(Stored data entries)
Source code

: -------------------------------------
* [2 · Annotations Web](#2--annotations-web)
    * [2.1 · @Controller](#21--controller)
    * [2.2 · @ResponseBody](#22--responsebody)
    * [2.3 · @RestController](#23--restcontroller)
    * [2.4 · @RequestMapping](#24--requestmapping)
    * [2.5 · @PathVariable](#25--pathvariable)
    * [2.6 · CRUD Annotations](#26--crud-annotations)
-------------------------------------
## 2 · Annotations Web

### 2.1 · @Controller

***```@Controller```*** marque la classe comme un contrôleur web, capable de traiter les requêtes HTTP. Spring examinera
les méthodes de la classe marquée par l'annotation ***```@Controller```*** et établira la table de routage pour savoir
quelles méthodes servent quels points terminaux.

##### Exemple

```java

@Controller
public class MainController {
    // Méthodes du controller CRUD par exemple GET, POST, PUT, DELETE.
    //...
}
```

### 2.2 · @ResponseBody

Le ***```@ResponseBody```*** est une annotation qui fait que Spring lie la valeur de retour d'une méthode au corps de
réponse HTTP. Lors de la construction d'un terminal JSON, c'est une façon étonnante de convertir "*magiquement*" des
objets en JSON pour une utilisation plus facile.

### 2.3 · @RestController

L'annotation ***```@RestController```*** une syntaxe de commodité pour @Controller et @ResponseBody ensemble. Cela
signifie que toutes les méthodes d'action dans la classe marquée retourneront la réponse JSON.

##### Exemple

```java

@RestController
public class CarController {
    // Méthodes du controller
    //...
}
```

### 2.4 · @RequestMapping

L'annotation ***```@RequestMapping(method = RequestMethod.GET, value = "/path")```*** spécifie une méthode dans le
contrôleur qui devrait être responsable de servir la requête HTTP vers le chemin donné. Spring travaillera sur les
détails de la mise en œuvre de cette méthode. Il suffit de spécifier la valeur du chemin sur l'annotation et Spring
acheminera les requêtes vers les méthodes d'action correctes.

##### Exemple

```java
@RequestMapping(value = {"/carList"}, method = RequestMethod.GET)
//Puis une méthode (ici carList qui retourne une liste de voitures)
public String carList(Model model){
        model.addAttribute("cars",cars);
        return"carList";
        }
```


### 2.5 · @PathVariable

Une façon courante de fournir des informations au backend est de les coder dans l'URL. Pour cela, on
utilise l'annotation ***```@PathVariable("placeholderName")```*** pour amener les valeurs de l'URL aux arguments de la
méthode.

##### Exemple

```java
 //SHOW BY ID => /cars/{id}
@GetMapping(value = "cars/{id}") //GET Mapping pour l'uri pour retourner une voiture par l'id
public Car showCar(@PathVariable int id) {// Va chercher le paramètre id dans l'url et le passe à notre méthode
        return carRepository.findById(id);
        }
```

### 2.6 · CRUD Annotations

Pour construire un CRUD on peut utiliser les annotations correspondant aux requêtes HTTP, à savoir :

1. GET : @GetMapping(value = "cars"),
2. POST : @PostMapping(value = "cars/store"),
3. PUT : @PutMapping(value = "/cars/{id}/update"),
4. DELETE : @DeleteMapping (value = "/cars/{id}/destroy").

Your task — Identify each line in the records above containing the word "GetMapping"; copy those lines.

Expected output —
@GetMapping(value = "cars/{id}") //GET Mapping pour l'uri pour retourner une voiture par l'id
1. GET : @GetMapping(value = "cars"),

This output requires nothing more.